→ **Exercise**:
Find every line below with the string "make" and pick it out.

→ **Source records**:
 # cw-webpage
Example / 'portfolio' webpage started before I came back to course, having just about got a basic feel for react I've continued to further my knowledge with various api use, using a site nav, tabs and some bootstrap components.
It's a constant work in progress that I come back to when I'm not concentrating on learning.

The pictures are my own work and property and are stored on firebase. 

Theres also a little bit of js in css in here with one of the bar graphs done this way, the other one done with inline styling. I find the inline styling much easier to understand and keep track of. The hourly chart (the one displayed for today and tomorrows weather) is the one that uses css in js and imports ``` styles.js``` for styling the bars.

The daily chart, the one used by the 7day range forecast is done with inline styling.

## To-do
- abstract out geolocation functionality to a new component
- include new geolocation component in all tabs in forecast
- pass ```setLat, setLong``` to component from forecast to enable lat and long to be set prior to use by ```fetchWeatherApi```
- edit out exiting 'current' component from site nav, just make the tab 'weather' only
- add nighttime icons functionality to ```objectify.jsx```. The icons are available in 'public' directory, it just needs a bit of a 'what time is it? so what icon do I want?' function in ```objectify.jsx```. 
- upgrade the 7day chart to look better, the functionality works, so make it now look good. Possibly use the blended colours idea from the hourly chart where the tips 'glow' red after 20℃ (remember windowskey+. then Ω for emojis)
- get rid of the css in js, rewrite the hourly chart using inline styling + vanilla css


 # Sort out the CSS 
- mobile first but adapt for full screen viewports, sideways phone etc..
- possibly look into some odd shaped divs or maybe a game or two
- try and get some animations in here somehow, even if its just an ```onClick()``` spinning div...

→ **Solution to the exercise**:
- edit out exiting 'current' component from site nav, just make the tab 'weather' only
- upgrade the 7day chart to look better, the functionality works, so make it now look good. Possibly use the blended colours idea from the hourly chart where the tips 'glow' red after 20℃ (remember windowskey+. then Ω for emojis)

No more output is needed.